I looked at the advertisement, not understanding.

Finally, it clicked.

“What—you think I should enter it?”

“Yeah!
Definitely
. I thought your story was really good. You should absolutely send it in.”

“Are you going to send yours?”

“Of course. I mean, what’s to lose?”

I stared down at the magazine for a few seconds, reading through the details again, more carefully this time. Crucially, there was no fee to enter. So what harm would it do? I was worried about getting rejected, of course, but Jenny thought my story was good enough.

“I’ve not got a pen.”

She rolled her eyes. “You don’t need to send it off
now
.”

“I know
that
. I mean to write down the address.”

“It’s fine—take the magazine. I’ve already got the details.”

“You sure?”

“Yeah, totally.” She shook her head at me, bemused. “That’s why I brought it in.”

That’s why I brought it in
.

I remember being excited by that. It meant that, despite the small number of times we’d interacted, Jenny had been thinking about me, and that knowledge delivered a thrill that was difficult to describe. A warmth in my stomach. I hadn’t experienced anything like it before, but it was as though I’d just learned the world contained possibilities I hadn’t known about.

I put the magazine into my bag. “Thank you.”

“That’s okay,” Jenny said. “No big deal.”

The next morning, I was yawning as I walked through the town, meandering to James’s house almost on autopilot. The cold helped wake me up a little, at least—even though spring had officially come, Gritten seemed to hang on to its winters as hard as it did to its people.
But in the town the grass was growing again, at least, and while the sun was little more than a shimmery coin occluded by clouds right then, I could feel it gathering strength. There was birdsong for what felt like the first time in months. A cautious sound that seemed not to want to tempt fate, but there.

My heart sank as I arrived at James’s house.

It was normally Carl who got him ready for school and saw him off on a morning, but that day Eileen was outside on the doorstep. She was wearing a faded dressing gown, and she was wiping at the door with an old blue rag bunched up in her fist, a look of angry concentration on her face.

The gate hung on one old hinge. The wood scratched along the ground as I opened it. Eileen looked over at me sharply, and I kept my head down as I made my way up the path.

“Good morning, Mrs. Dawson.”

“Is it?”

She resumed her activity, holding the door with one hand and pressing the cloth against it with the other, wiping with such ferocity that I half expected the flimsy wood to give. She shouted into the house.

“Get out here, boy. It’s schooltime.”

There was no immediate response. I stood there awkwardly for a few moments, watching her work. There was a bottle of disinfectant at her feet.

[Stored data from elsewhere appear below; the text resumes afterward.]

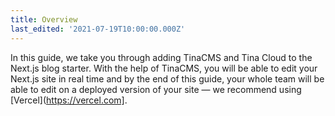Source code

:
 ```yaml
---
title: Overview
last_edited: '2021-07-19T10:00:00.000Z'
---
```


In this guide, we take you through adding TinaCMS and Tina Cloud to the Next.js blog starter.
With the help of TinaCMS, you will be able to edit your Next.js site in real time and by the end of this guide, your whole team will be able to edit on a deployed version of your site — we recommend using [Vercel](https://vercel.com].



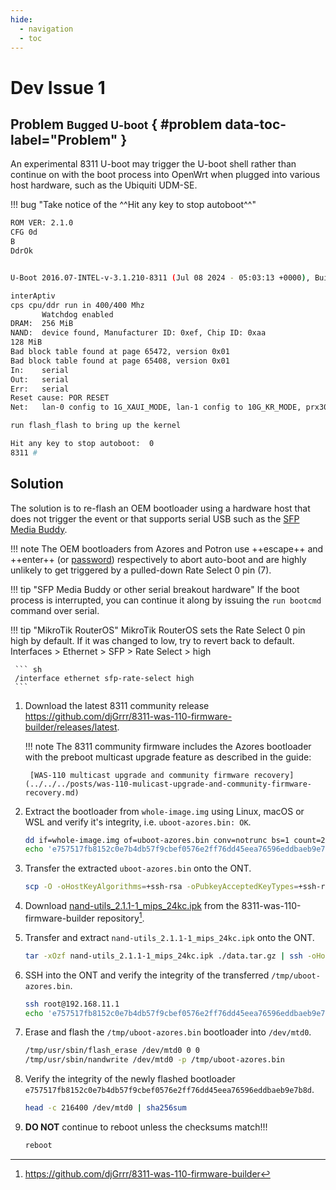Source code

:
 ```yaml
---
hide:
  - navigation
  - toc
---
```


# Dev Issue 1

## Problem <small>Bugged U-boot</small> { #problem data-toc-label="Problem" }

An experimental 8311 U-boot may trigger the U-boot shell rather than continue on with the boot process into
OpenWrt when plugged into various host hardware, such as the Ubiquiti UDM-SE.

!!! bug "Take notice of the ^^Hit any key to stop autoboot^^"

``` sh
ROM VER: 2.1.0
CFG 0d
B
DdrOk


U-Boot 2016.07-INTEL-v-3.1.210-8311 (Jul 08 2024 - 05:03:13 +0000), Build: prx126-sfp-qspi-nand-8311

interAptiv
cps cpu/ddr run in 400/400 Mhz
       Watchdog enabled
DRAM:  256 MiB
NAND:  device found, Manufacturer ID: 0xef, Chip ID: 0xaa
128 MiB
Bad block table found at page 65472, version 0x01
Bad block table found at page 65408, version 0x01
In:    serial
Out:   serial
Err:   serial
Reset cause: POR RESET
Net:   lan-0 config to 1G_XAUI_MODE, lan-1 config to 10G_KR_MODE, prx300-eth

run flash_flash to bring up the kernel

Hit any key to stop autoboot:  0
8311 #
```

## Solution

The solution is to re-flash an OEM bootloader using a hardware host that does not trigger the event or that supports
serial USB such as the [SFP Media Buddy].

 [SFP Media Buddy]: https://whinis.com/sfp-buddy/

!!! note
    The OEM bootloaders from Azores and Potron use ++escape++ and ++enter++ (or [password]) respectively to abort
    auto-boot and are highly unlikely to get triggered by a pulled-down Rate Select 0 pin (7).

 [password]: x-onu-sfpp.md#bootloader

!!! tip "SFP Media Buddy or other serial breakout hardware"
    If the boot process is interrupted, you can continue it along by issuing the `run bootcmd` command over serial.

!!! tip "MikroTik RouterOS"
    MikroTik RouterOS sets the Rate Select 0 pin high by default. If it was changed to low, try to revert back to default.
    Interfaces > Ethernet > SFP > Rate Select > high

     ``` sh
     /interface ethernet sfp-rate-select high
     ```

1. Download the latest 8311 community release <https://github.com/djGrrr/8311-was-110-firmware-builder/releases/latest>.

    !!! note
        The 8311 community firmware includes the Azores bootloader with the preboot multicast upgrade feature as
        described in the guide:

        [WAS-110 multicast upgrade and community firmware recovery](../../../posts/was-110-mulicast-upgrade-and-community-firmware-recovery.md)

2. Extract the bootloader from `whole-image.img` using Linux, macOS or WSL and verify it's integrity, i.e. `uboot-azores.bin: OK`.

    ``` sh
    dd if=whole-image.img of=uboot-azores.bin conv=notrunc bs=1 count=216400
    echo 'e757517fb8152c0e7b4db57f9cbef0576e2ff76dd45eea76596eddbaeb9e7b8d uboot-azores.bin' | sha256sum -c
    ```

3. Transfer the extracted `uboot-azores.bin` onto the ONT.

    ``` sh
    scp -O -oHostKeyAlgorithms=+ssh-rsa -oPubkeyAcceptedKeyTypes=+ssh-rsa uboot-azores.bin root@192.168.11.1:/tmp/
    ```

4. Download [nand-utils_2.1.1-1_mips_24kc.ipk](https://github.com/djGrrr/8311-was-110-firmware-builder/blob/master/packages/common/nand-utils_2.1.1-1_mips_24kc.ipk)
   from the 8311-was-110-firmware-builder repository[^1].

5. Transfer and extract `nand-utils_2.1.1-1_mips_24kc.ipk` onto the ONT.

    ``` sh
    tar -xOzf nand-utils_2.1.1-1_mips_24kc.ipk ./data.tar.gz | ssh -oHostKeyAlgorithms=+ssh-rsa -oPubkeyAcceptedKeyTypes=+ssh-rsa root@192.168.11.1 'tar -xzf - -C /tmp/'
    ```

6. SSH into the ONT and verify the integrity of the transferred `/tmp/uboot-azores.bin`.

    ``` sh
    ssh root@192.168.11.1
    echo 'e757517fb8152c0e7b4db57f9cbef0576e2ff76dd45eea76596eddbaeb9e7b8d  /tmp/uboot-azores.bin' | sha256sum -c
    ```

7. Erase and flash the `/tmp/uboot-azores.bin` bootloader into `/dev/mtd0`.

    ``` sh
    /tmp/usr/sbin/flash_erase /dev/mtd0 0 0
    /tmp/usr/sbin/nandwrite /dev/mtd0 -p /tmp/uboot-azores.bin
    ```

8. Verify the integrity of the newly flashed bootloader `e757517fb8152c0e7b4db57f9cbef0576e2ff76dd45eea76596eddbaeb9e7b8d`.

    ``` sh
    head -c 216400 /dev/mtd0 | sha256sum
    ```

9. __DO NOT__ continue to reboot unless the checksums match!!!

    ``` sh
    reboot
    ```

[^1]: <https://github.com/djGrrr/8311-was-110-firmware-builder>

“Anything happen at yours last night?” she said.

The question threw me; I had no idea what she meant. After a second, perhaps taking my silence for some kind of guilt, she looked at me suspiciously.

“Were
you
out last night?”

“Mrs. Dawson?”

“Don’t gape at me like that, boy. Were you out last night?”

“No.”

She stared at me, evaluating me. After what felt like an eternity, she shook her head and then turned her attention back to the door.

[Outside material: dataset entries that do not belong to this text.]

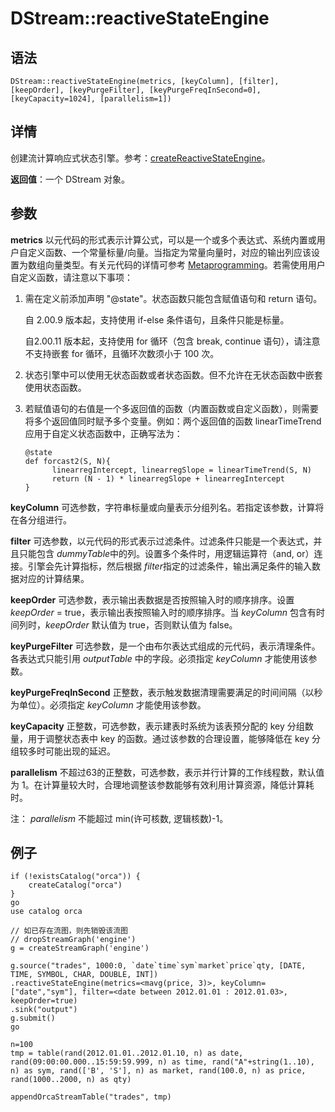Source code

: # DStream::reactiveStateEngine

## 语法

`DStream::reactiveStateEngine(metrics, [keyColumn], [filter], [keepOrder],
[keyPurgeFilter], [keyPurgeFreqInSecond=0], [keyCapacity=1024],
[parallelism=1])`

## 详情

创建流计算响应式状态引擎。参考：[createReactiveStateEngine](../c/createReactiveStateEngine.html)。

**返回值**：一个 DStream 对象。

## 参数

**metrics**
以元代码的形式表示计算公式，可以是一个或多个表达式、系统内置或用户自定义函数、一个常量标量/向量。当指定为常量向量时，对应的输出列应该设置为数组向量类型。有关元代码的详情可参考
[Metaprogramming](../c/../../progr/objs/meta_progr.html)。若需使用用户自定义函数，请注意以下事项：

1. 需在定义前添加声明 "@state"。状态函数只能包含赋值语句和 return 语句。

   自 2.00.9 版本起，支持使用 if-else
   条件语句，且条件只能是标量。

   自2.00.11 版本起，支持使用 for 循环（包含 break, continue
   语句），请注意不支持嵌套 for 循环，且循环次数须小于 100 次。
2. 状态引擎中可以使用无状态函数或者状态函数。但不允许在无状态函数中嵌套使用状态函数。
3. 若赋值语句的右值是一个多返回值的函数（内置函数或自定义函数），则需要将多个返回值同时赋予多个变量。例如：两个返回值的函数 linearTimeTrend
   应用于自定义状态函数中，正确写法为：

   ```
   @state
   def forcast2(S, N){
         linearregIntercept, linearregSlope = linearTimeTrend(S, N)
         return (N - 1) * linearregSlope + linearregIntercept
   }
   ```

**keyColumn** 可选参数，字符串标量或向量表示分组列名。若指定该参数，计算将在各分组进行。

**filter** 可选参数，以元代码的形式表示过滤条件。过滤条件只能是一个表达式，并且只能包含 *dummyTable*中的列。设置多个条件时，用逻辑运算符（and, or）连接。引擎会先计算指标，然后根据 *filter*指定的过滤条件，输出满足条件的输入数据对应的计算结果。

**keepOrder** 可选参数，表示输出表数据是否按照输入时的顺序排序。设置 *keepOrder* =
true，表示输出表按照输入时的顺序排序。当 *keyColumn* 包含有时间列时，*keepOrder* 默认值为 true，否则默认值为
false。

**keyPurgeFilter** 可选参数，是一个由布尔表达式组成的元代码，表示清理条件。各表达式只能引用
*outputTable* 中的字段。必须指定 *keyColumn* 才能使用该参数。

**keyPurgeFreqInSecond** 正整数，表示触发数据清理需要满足的时间间隔（以秒为单位）。必须指定
*keyColumn* 才能使用该参数。

**keyCapacity** 正整数，可选参数，表示建表时系统为该表预分配的 key 分组数量，用于调整状态表中 key
的函数。通过该参数的合理设置，能够降低在 key 分组较多时可能出现的延迟。

**parallelism** 不超过63的正整数，可选参数，表示并行计算的工作线程数，默认值为
1。在计算量较大时，合理地调整该参数能够有效利用计算资源，降低计算耗时。

注： *parallelism* 不能超过 min(许可核数, 逻辑核数)-1。

## 例子

```
if (!existsCatalog("orca")) {
	createCatalog("orca")
}
go
use catalog orca

// 如已存在流图，则先销毁该流图
// dropStreamGraph('engine')
g = createStreamGraph('engine')

g.source("trades", 1000:0, `date`time`sym`market`price`qty, [DATE, TIME, SYMBOL, CHAR, DOUBLE, INT])
.reactiveStateEngine(metrics=<mavg(price, 3)>, keyColumn=["date","sym"], filter=<date between 2012.01.01 : 2012.01.03>, keepOrder=true)
.sink("output")
g.submit()
go

n=100
tmp = table(rand(2012.01.01..2012.01.10, n) as date, rand(09:00:00.000..15:59:59.999, n) as time, rand("A"+string(1..10), n) as sym, rand(['B', 'S'], n) as market, rand(100.0, n) as price, rand(1000..2000, n) as qty)

appendOrcaStreamTable("trades", tmp)
```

“Someone was. One of you lot out playing silly fuckers.”

Before I could say anything else, James appeared in the doorway, edging past his mother carefully, as though the woman were electric and might give him a shock if they touched.

“See you later, Dad,” he called back into the house. “Love you.”

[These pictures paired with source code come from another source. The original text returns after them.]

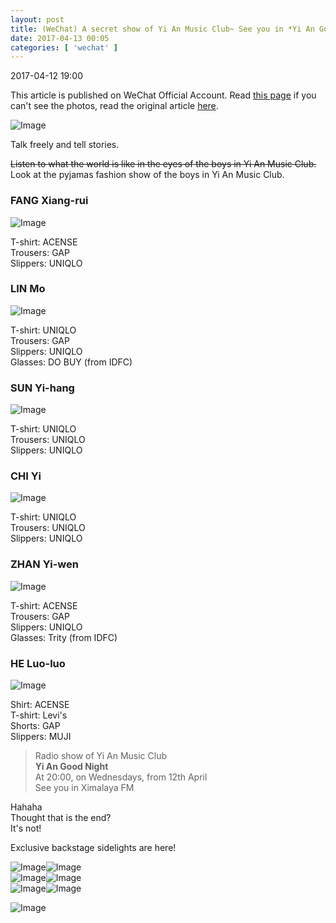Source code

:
 ```yaml
---
layout: post
title: (WeChat) A secret show of Yi An Music Club~ See you in *Yi An Good Night*
date: 2017-04-13 00:05
categories: [ 'wechat' ]
---
```


<div class="weibo-info">2017-04-12 19:00</div>

This article is published on WeChat Official Account. Read [this page](https://github.com/Quadrifolium/originalplan/blob/gh-pages/_posts/WeChat/2017-04-12-WeChat-Original-Plan.md) if you can't see the photos, read the original article [here](https://mp.weixin.qq.com/s/MvOyCej2EYxqAnu8vv4kKg).

<!-- more -->

![Image](http://mmbiz.qpic.cn/mmbiz_png/XOMVurd7hjQzsK1Ewu435EoXibJ43ENQENO4T4Dwictldlw9xV6nxoakkSricRHibdKgMTnqBWDgZaNej8TpNdDHmg/640)

Talk freely and tell stories.

~~Listen to what the world is like in the eyes of the boys in Yi An Music Club.~~  
Look at the pyjamas fashion show of the boys in Yi An Music Club.

### FANG Xiang-rui

![Image](http://mmbiz.qpic.cn/mmbiz_png/XOMVurd7hjQzsK1Ewu435EoXibJ43ENQEp0xiayicSA1dbWuHIl574jo5mXI3Cw7pNbpfjvBKRCwm5hbibiaa8uKeaQ/640)

T-shirt: ACENSE  
Trousers: GAP  
Slippers: UNIQLO

### LIN Mo

![Image](http://mmbiz.qpic.cn/mmbiz_png/XOMVurd7hjQzsK1Ewu435EoXibJ43ENQEj9QlZ71eXNTX53mKX5UwcVflBJic7TiclNE0Vqr55s9jTpnd8S2uTGHw/640)

T-shirt: UNIQLO  
Trousers: GAP  
Slippers: UNIQLO  
Glasses: DO BUY (from IDFC)

### SUN Yi-hang

![Image](http://mmbiz.qpic.cn/mmbiz_png/XOMVurd7hjQzsK1Ewu435EoXibJ43ENQEsx5Da4pjKnRY7DQwNtBGXMiasjyNueKVv8qFaEutGdXVrBbB2ChZJ8w/640)

T-shirt: UNIQLO  
Trousers: UNIQLO  
Slippers: UNIQLO

### CHI Yi

![Image](http://mmbiz.qpic.cn/mmbiz_png/XOMVurd7hjQzsK1Ewu435EoXibJ43ENQEkdficLqlLCyPr60K6f1HwBnqSia7ibuEUUv0J3PLcFrQASQDlk61iaicYLA/640)

T-shirt: UNIQLO  
Trousers: UNIQLO  
Slippers: UNIQLO

### ZHAN Yi-wen

![Image](http://mmbiz.qpic.cn/mmbiz_png/XOMVurd7hjQzsK1Ewu435EoXibJ43ENQEv6eDDHoj5ERWYeiaqMGssCwtfV1Qd8RdriawXJiaQ8ZTNTOnh1WOGTJzw/640)

T-shirt: ACENSE  
Trousers: GAP  
Slippers: UNIQLO  
Glasses: Trity (from IDFC)

### HE Luo-luo

![Image](http://mmbiz.qpic.cn/mmbiz_png/XOMVurd7hjQzsK1Ewu435EoXibJ43ENQE5A4B0OdUnRAGj2tHeS9MmibvslNxPZCCb2RkzjSEf8wcYBCssBkibJKQ/640)

Shirt: ACENSE  
T-shirt: Levi's  
Shorts: GAP  
Slippers: MUJI

> Radio show of Yi An Music Club  
> **Yi An Good Night**  
> At 20:00, on Wednesdays, from 12th April  
> See you in Ximalaya FM

Hahaha  
Thought that is the end?  
It's not!

Exclusive backstage sidelights are here!

![Image](http://mmbiz.qpic.cn/mmbiz_jpg/XOMVurd7hjQzsK1Ewu435EoXibJ43ENQEVw2qOuicM78KOdzvpj2ibNHdeyrqYevCqJDNvWmD62h7XF2ntgFFmFmw/640)![Image](http://mmbiz.qpic.cn/mmbiz_jpg/XOMVurd7hjQzsK1Ewu435EoXibJ43ENQEALyFmoDZFdNPlXTjzOmmkLXCwRlbNtD1f7afRby2O8w86OuSviaRCOA/640)  
![Image](http://mmbiz.qpic.cn/mmbiz_jpg/XOMVurd7hjQzsK1Ewu435EoXibJ43ENQEFJJIBGLD17hcOff6RxqSfmfp3haQDvI1pRWibSM2rcj5QShJbhOIlOQ/640)![Image](http://mmbiz.qpic.cn/mmbiz_jpg/XOMVurd7hjQzsK1Ewu435EoXibJ43ENQE3MbLMgsxdPqcsGjPAR9oNyyfwvmzc5rCZIM8xia8tbCfzXbWZpWvuNw/640)  
![Image](http://mmbiz.qpic.cn/mmbiz_jpg/XOMVurd7hjQzsK1Ewu435EoXibJ43ENQEQ0qJ4DNB1XCNtABElXdG0ic8PcoG38H9udjLMCicNVfELJmibFbhWnnwQ/640)![Image](http://mmbiz.qpic.cn/mmbiz_jpg/XOMVurd7hjQzsK1Ewu435EoXibJ43ENQEXkTnDms4m3fSI9gFSVaCLxSxribxspzfVMdBUr3N9ASibGhAPN6EfNcQ/640)

![Image](http://mmbiz.qpic.cn/mmbiz_jpg/XOMVurd7hjQzsK1Ewu435EoXibJ43ENQErrzU6ZicUWczN6r8IlIsJMZZ7U59aibBCeNVRrrUnT7Sg9NvARs0xUEA/640)
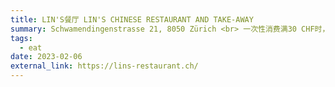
 ```yaml
---
title: LIN'S餐厅 LIN'S CHINESE RESTAURANT AND TAKE-AWAY
summary: Schwamendingenstrasse 21, 8050 Zürich <br> 一次性消费满30 CHF时，持卡人可享堂食9折优惠
tags:
  - eat
date: 2023-02-06
external_link: https://lins-restaurant.ch/
---
```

Carl’s voice came from somewhere far away inside the house. “Love you too.”

I waited until James and I had walked out of earshot.

“Everything all right?”

“Yeah.”

Which was obviously a lie, but I didn’t want to press the matter. When the bus arrived, he got on first. I always led the two of us up to the back—because that felt like the place you were
meant
to sit at our age—but today James took us to a spare seat in the middle. When the doors shut and the bus started off, we sat there in silence for a time. But while I didn’t want to ask James outright what had happened, I was still curious about what Eileen had said.

Anything happen at yours last night?

“What was your mother doing?” I said.

“Cleaning the door.”

“Yeah, I saw that. What I mean is, why?”